Word for word, repeat each of the records below.
(ENTRIES PROVIDED begins)
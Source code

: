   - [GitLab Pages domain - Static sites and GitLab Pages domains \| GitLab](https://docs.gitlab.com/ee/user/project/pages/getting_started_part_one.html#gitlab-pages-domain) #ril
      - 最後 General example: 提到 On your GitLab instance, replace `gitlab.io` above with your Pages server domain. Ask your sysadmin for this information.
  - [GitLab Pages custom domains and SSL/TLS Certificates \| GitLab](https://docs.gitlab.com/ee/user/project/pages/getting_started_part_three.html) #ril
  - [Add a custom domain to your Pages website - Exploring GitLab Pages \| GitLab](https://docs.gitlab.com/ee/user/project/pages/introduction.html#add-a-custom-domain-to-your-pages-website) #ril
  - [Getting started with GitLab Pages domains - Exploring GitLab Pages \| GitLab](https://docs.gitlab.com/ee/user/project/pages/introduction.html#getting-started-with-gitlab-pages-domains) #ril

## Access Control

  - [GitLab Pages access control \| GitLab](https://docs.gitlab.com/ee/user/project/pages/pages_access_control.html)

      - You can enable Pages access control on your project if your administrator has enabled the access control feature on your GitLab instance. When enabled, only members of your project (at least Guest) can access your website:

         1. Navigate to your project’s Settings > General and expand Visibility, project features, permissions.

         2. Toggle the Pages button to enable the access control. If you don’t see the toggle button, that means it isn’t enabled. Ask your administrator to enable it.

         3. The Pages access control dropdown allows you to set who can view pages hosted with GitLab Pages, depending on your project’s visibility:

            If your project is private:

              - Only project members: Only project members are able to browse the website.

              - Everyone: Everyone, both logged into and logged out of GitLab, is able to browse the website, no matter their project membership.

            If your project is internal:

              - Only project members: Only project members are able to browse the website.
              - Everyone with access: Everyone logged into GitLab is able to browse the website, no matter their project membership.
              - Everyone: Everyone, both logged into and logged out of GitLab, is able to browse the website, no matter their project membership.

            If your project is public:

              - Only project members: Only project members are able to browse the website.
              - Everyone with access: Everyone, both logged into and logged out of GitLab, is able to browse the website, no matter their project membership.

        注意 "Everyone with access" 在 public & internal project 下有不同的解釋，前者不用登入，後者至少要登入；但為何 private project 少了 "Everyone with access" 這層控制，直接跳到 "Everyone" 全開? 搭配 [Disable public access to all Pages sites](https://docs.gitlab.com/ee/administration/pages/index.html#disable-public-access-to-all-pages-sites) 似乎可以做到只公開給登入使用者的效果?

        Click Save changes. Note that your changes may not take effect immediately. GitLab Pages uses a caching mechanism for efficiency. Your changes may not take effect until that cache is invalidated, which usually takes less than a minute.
(ENTRIES PROVIDED ends)
RESPONSE AREA:
Source code

:   - [GitLab Pages domain - Static sites and GitLab Pages domains \| GitLab](https://docs.gitlab.com/ee/user/project/pages/getting_started_part_one.html#gitlab-pages-domain) #ril
      - 最後 General example: 提到 On your GitLab instance, replace `gitlab.io` above with your Pages server domain. Ask your sysadmin for this information.
  - [GitLab Pages custom domains and SSL/TLS Certificates \| GitLab](https://docs.gitlab.com/ee/user/project/pages/getting_started_part_three.html) #ril
  - [Add a custom domain to your Pages website - Exploring GitLab Pages \| GitLab](https://docs.gitlab.com/ee/user/project/pages/introduction.html#add-a-custom-domain-to-your-pages-website) #ril
  - [Getting started with GitLab Pages domains - Exploring GitLab Pages \| GitLab](https://docs.gitlab.com/ee/user/project/pages/introduction.html#getting-started-with-gitlab-pages-domains) #ril

## Access Control

  - [GitLab Pages access control \| GitLab](https://docs.gitlab.com/ee/user/project/pages/pages_access_control.html)

      - You can enable Pages access control on your project if your administrator has enabled the access control feature on your GitLab instance. When enabled, only members of your project (at least Guest) can access your website:

         1. Navigate to your project’s Settings > General and expand Visibility, project features, permissions.

         2. Toggle the Pages button to enable the access control. If you don’t see the toggle button, that means it isn’t enabled. Ask your administrator to enable it.

         3. The Pages access control dropdown allows you to set who can view pages hosted with GitLab Pages, depending on your project’s visibility:

            If your project is private:

              - Only project members: Only project members are able to browse the website.

              - Everyone: Everyone, both logged into and logged out of GitLab, is able to browse the website, no matter their project membership.

            If your project is internal:

              - Only project members: Only project members are able to browse the website.
              - Everyone with access: Everyone logged into GitLab is able to browse the website, no matter their project membership.
              - Everyone: Everyone, both logged into and logged out of GitLab, is able to browse the website, no matter their project membership.

            If your project is public:

              - Only project members: Only project members are able to browse the website.
              - Everyone with access: Everyone, both logged into and logged out of GitLab, is able to browse the website, no matter their project membership.

        注意 "Everyone with access" 在 public & internal project 下有不同的解釋，前者不用登入，後者至少要登入；但為何 private project 少了 "Everyone with access" 這層控制，直接跳到 "Everyone" 全開? 搭配 [Disable public access to all Pages sites](https://docs.gitlab.com/ee/administration/pages/index.html#disable-public-access-to-all-pages-sites) 似乎可以做到只公開給登入使用者的效果?

        Click Save changes. Note that your changes may not take effect immediately. GitLab Pages uses a caching mechanism for efficiency. Your changes may not take effect until that cache is invalidated, which usually takes less than a minute.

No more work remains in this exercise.